EXERCISE ▸ The data should be written out in full, exactly as it stands, and the pictures dropped.

RECORDS SUPPLIED ▸
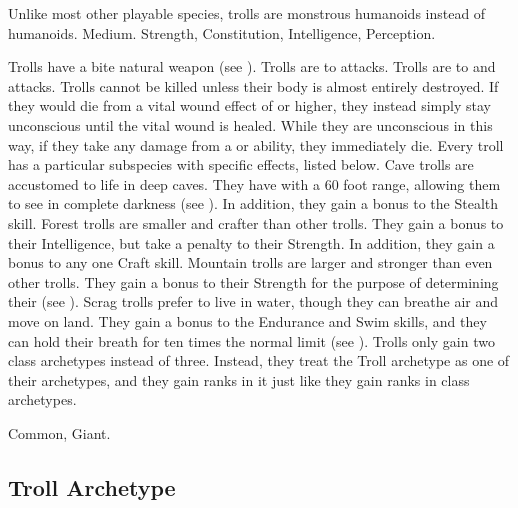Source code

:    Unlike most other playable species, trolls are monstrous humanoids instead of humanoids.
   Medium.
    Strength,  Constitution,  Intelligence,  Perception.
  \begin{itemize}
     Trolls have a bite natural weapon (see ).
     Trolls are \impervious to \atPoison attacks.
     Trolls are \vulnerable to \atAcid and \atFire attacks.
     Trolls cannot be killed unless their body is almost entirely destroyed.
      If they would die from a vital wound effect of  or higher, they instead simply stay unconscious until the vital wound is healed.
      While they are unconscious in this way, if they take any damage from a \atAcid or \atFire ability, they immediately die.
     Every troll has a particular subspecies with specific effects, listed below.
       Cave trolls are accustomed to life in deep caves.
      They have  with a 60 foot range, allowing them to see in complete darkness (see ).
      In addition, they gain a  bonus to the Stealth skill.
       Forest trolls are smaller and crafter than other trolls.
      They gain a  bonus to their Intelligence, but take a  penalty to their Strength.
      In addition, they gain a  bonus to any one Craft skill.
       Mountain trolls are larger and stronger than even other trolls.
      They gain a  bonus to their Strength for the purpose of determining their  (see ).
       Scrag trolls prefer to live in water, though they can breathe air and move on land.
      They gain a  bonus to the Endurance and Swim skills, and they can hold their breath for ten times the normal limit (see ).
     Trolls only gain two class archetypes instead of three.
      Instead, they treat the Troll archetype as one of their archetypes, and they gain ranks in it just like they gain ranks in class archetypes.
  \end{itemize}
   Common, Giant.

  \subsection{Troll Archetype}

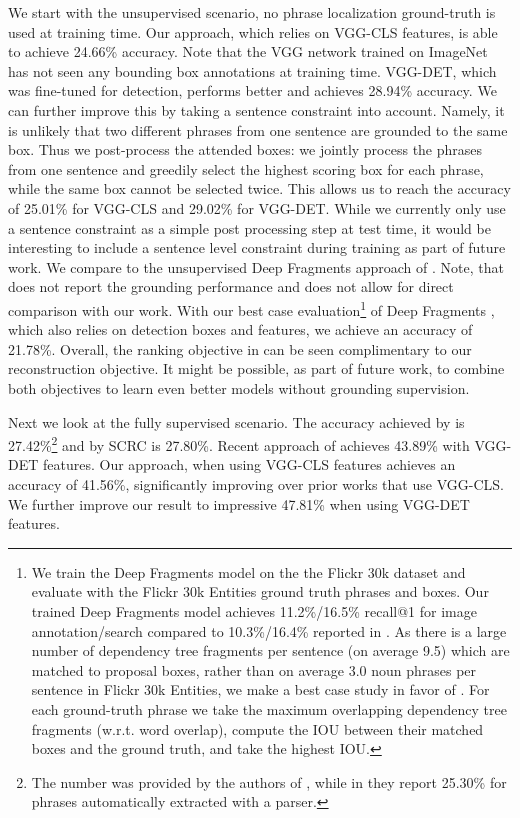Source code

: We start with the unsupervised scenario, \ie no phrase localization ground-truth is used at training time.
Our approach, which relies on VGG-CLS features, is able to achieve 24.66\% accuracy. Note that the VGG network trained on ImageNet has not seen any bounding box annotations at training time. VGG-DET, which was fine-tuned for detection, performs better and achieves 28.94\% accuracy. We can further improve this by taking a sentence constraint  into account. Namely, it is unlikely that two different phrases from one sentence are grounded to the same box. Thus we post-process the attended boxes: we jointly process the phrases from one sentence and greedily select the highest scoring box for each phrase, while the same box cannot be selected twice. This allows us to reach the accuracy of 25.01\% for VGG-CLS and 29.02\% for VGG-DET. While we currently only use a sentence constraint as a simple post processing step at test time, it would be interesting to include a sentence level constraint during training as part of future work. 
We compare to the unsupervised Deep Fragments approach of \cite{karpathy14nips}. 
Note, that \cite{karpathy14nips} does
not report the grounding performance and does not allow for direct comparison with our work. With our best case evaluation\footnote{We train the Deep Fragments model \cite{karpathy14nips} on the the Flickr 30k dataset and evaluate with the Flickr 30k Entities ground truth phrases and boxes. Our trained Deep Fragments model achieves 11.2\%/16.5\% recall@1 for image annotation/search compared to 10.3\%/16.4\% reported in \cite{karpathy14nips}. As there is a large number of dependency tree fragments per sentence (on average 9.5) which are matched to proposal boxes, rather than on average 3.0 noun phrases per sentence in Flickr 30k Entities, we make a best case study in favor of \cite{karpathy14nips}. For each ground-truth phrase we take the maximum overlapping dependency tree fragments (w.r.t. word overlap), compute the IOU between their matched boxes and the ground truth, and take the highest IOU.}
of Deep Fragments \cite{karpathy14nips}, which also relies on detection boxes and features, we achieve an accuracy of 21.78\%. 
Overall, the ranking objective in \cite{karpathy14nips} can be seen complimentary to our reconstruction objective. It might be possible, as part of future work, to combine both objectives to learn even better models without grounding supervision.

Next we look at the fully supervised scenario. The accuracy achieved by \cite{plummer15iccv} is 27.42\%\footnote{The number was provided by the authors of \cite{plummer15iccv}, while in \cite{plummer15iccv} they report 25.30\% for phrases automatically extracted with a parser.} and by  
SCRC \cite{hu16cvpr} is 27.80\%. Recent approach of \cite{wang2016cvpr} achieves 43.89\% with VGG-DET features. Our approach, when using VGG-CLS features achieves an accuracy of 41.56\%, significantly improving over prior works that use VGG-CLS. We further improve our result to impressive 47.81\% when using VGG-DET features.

ANSWER BOX ▸
Source code

:    Unlike most other playable species, trolls are monstrous humanoids instead of humanoids.
   Medium.
    Strength,  Constitution,  Intelligence,  Perception.
  \begin{itemize}
     Trolls have a bite natural weapon (see ).
     Trolls are \impervious to \atPoison attacks.
     Trolls are \vulnerable to \atAcid and \atFire attacks.
     Trolls cannot be killed unless their body is almost entirely destroyed.
      If they would die from a vital wound effect of  or higher, they instead simply stay unconscious until the vital wound is healed.
      While they are unconscious in this way, if they take any damage from a \atAcid or \atFire ability, they immediately die.
     Every troll has a particular subspecies with specific effects, listed below.
       Cave trolls are accustomed to life in deep caves.
      They have  with a 60 foot range, allowing them to see in complete darkness (see ).
      In addition, they gain a  bonus to the Stealth skill.
       Forest trolls are smaller and crafter than other trolls.
      They gain a  bonus to their Intelligence, but take a  penalty to their Strength.
      In addition, they gain a  bonus to any one Craft skill.
       Mountain trolls are larger and stronger than even other trolls.
      They gain a  bonus to their Strength for the purpose of determining their  (see ).
       Scrag trolls prefer to live in water, though they can breathe air and move on land.
      They gain a  bonus to the Endurance and Swim skills, and they can hold their breath for ten times the normal limit (see ).
     Trolls only gain two class archetypes instead of three.
      Instead, they treat the Troll archetype as one of their archetypes, and they gain ranks in it just like they gain ranks in class archetypes.
  \end{itemize}
   Common, Giant.

  \subsection{Troll Archetype}

Source code

: We start with the unsupervised scenario, \ie no phrase localization ground-truth is used at training time.
Our approach, which relies on VGG-CLS features, is able to achieve 24.66\% accuracy. Note that the VGG network trained on ImageNet has not seen any bounding box annotations at training time. VGG-DET, which was fine-tuned for detection, performs better and achieves 28.94\% accuracy. We can further improve this by taking a sentence constraint  into account. Namely, it is unlikely that two different phrases from one sentence are grounded to the same box. Thus we post-process the attended boxes: we jointly process the phrases from one sentence and greedily select the highest scoring box for each phrase, while the same box cannot be selected twice. This allows us to reach the accuracy of 25.01\% for VGG-CLS and 29.02\% for VGG-DET. While we currently only use a sentence constraint as a simple post processing step at test time, it would be interesting to include a sentence level constraint during training as part of future work. 
We compare to the unsupervised Deep Fragments approach of \cite{karpathy14nips}. 
Note, that \cite{karpathy14nips} does
not report the grounding performance and does not allow for direct comparison with our work. With our best case evaluation\footnote{We train the Deep Fragments model \cite{karpathy14nips} on the the Flickr 30k dataset and evaluate with the Flickr 30k Entities ground truth phrases and boxes. Our trained Deep Fragments model achieves 11.2\%/16.5\% recall@1 for image annotation/search compared to 10.3\%/16.4\% reported in \cite{karpathy14nips}. As there is a large number of dependency tree fragments per sentence (on average 9.5) which are matched to proposal boxes, rather than on average 3.0 noun phrases per sentence in Flickr 30k Entities, we make a best case study in favor of \cite{karpathy14nips}. For each ground-truth phrase we take the maximum overlapping dependency tree fragments (w.r.t. word overlap), compute the IOU between their matched boxes and the ground truth, and take the highest IOU.}
of Deep Fragments \cite{karpathy14nips}, which also relies on detection boxes and features, we achieve an accuracy of 21.78\%. 
Overall, the ranking objective in \cite{karpathy14nips} can be seen complimentary to our reconstruction objective. It might be possible, as part of future work, to combine both objectives to learn even better models without grounding supervision.

Next we look at the fully supervised scenario. The accuracy achieved by \cite{plummer15iccv} is 27.42\%\footnote{The number was provided by the authors of \cite{plummer15iccv}, while in \cite{plummer15iccv} they report 25.30\% for phrases automatically extracted with a parser.} and by  
SCRC \cite{hu16cvpr} is 27.80\%. Recent approach of \cite{wang2016cvpr} achieves 43.89\% with VGG-DET features. Our approach, when using VGG-CLS features achieves an accuracy of 41.56\%, significantly improving over prior works that use VGG-CLS. We further improve our result to impressive 47.81\% when using VGG-DET features.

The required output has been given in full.